Sebbene la realtà virtuale (VR) sia ancora prevalentemente conosciuta per il suo utilizzo nel gaming, questa tecnologia ha da tempo esteso il suo campo di applicazione ben oltre l’ambito dell’intrattenimento. Oggi la VR trova impiego in settori sempre più diversificati, dalla formazione professionale al retail, dimostrando un potenziale particolarmente significativo anche nel delicato campo della salute mentale.
Uno degli usi più validati e ampiamente studiati della realtà virtuale (VR) nella psicoterapia è il trattamento delle fobie. Tradizionalmente, per ridurre nei pazienti l'ansia associata all'oggetto o alla situazione temuta, si è utilizzata la terapia di esposizione, che permette loro di affrontare gradualmente le proprie paure in un ambiente controllato. Con la VR, questa esposizione può essere creata in un ambiente virtuale realistico, offrendo più flessibilità e sicurezza rispetto al mondo reale.
Ad esempio l'acrofobia - la paura di trovarsi in luoghi elevati- può essere trattata utilizzando ambienti virtuali che simulano scenari legati all’altezza: sul bordo di un edificio, in piedi su un'esile passerella o vicino a un profondo burrone. Le simulazioni sono estremamente realistiche e possono provocare le stesse reazioni fisiologiche dell'esperienza del mondo reale, come vertigini, sudorazione e battito cardiaco accelerato. Ma poiché tutto avviene in un ambiente virtuale controllato, i pazienti possono mettere in pausa o interrompere l’esperienza se questa diventa troppo travolgente. Gradualmente, attraverso l’esposizione ripetuta nello spazio virtuale, la loro ansia diminuisce e possono trasferire questa nuova resilienza alle situazioni della vita reale.
La flessibilità della VR consente ai terapeuti di regolare l'intensità e la complessità degli scenari in base ai progressi del paziente, garantendo un processo terapeutico personalizzato, un vantaggio importante rispetto alla terapia di esposizione tradizionale, che spesso si basa su situazioni del mondo reale meno controllabili e adattabili.
La realtà virtuale (VR) si è dimostrata efficace anche nel trattamento del disturbo da stress post-traumatico (PTSD), in particolare tra i veterani e i sopravvissuti a eventi traumatici. La VR consente di rivivere in modo controllato esperienze traumatiche, aiutando i pazienti a desensibilizzarsi dai loro trigger emotivi.
Un esempio noto è Bravemind, una terapia VR sviluppata presso l'Università della California del Sud per i veterani con PTSD. Immersi in ambientazioni di combattimento realistico, i pazienti affrontano gradualmente i loro ricordi traumatici sotto la supervisione di un terapeuta. Studi hanno dimostrato miglioramenti significativi con la terapia VR rispetto ai metodi tradizionali.
La VR è utilizzata anche nella terapia cognitivo-comportamentale (CBT), permettendo ai pazienti di esercitare nuove abilità in ambienti realistici ma controllati. Per esempio, i pazienti con ansia sociale possono fare pratica con il parlare in pubblico o le interazioni sociali in ambienti virtuali, preparandosi così ad affrontare situazioni reali.

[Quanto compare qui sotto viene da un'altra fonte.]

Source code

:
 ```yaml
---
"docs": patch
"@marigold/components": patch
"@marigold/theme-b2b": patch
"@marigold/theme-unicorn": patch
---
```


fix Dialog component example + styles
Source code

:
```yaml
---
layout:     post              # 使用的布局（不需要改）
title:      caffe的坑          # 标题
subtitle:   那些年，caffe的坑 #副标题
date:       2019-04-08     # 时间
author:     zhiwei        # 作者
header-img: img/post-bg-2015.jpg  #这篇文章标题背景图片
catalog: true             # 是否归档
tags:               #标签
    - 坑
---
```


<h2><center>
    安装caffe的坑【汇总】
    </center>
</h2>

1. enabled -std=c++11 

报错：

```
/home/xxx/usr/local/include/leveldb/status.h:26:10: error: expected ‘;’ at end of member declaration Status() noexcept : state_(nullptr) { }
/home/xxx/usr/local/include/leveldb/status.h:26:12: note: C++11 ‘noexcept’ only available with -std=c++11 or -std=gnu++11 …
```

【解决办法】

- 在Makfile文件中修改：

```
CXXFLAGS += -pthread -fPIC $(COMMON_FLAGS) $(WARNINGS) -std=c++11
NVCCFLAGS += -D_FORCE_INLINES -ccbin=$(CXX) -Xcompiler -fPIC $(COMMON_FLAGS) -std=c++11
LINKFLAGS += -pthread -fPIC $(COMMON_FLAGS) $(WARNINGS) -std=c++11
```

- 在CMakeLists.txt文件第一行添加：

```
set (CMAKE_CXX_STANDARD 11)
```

Uno degli usi più controversi della VR nella terapia psicologica riguarda il supporto psicologico per l’elaborazione del lutto. Programmi sperimentali hanno permesso alle persone di "ritrovare" virtualmente i propri cari defunti attraverso simulazioni. Questo solleva notevoli preoccupazioni etiche, poiché i benefici psicologici di queste esperienze non sono ancora chiari. Un esempio noto è uno show sudcoreano, in cui una madre ha interagito con una versione virtuale della figlia deceduta. Sebbene questo le abbia potuto fornire l’occasione di dirle addio, cosa che non aveva potuto fare nella vita reale, i critici sostengono che ciò possa ostacolare il naturale processo di elaborazione del lutto, creando false aspettative o alimentando un legame fittizio con una fantasia digitale.
L’uso della realtà vituale nella terapia ha un potenziale immenso, consentendo di creare ambienti terapeutici personalizzabili e controllati. Con l'evoluzione della tecnologia VR, cresceranno anche le sue applicazioni nel campo della salute mentale. L'integrazione con l'intelligenza artificiale (AI) potrebbe ulteriormente personalizzare i piani di trattamento, grazie al feedback in tempo reale dei pazienti.
Ovviamente, la VR non potrà mai sostituire le profonde connessioni emotive e umane necessarie per una vera guarigione. Sarà fondamentale che i terapeuti guidino i pazienti verso l'autonomia emotiva, garantendo che la VR resti uno strumento di supporto, e non un mezzo per fuggire dalla realtà.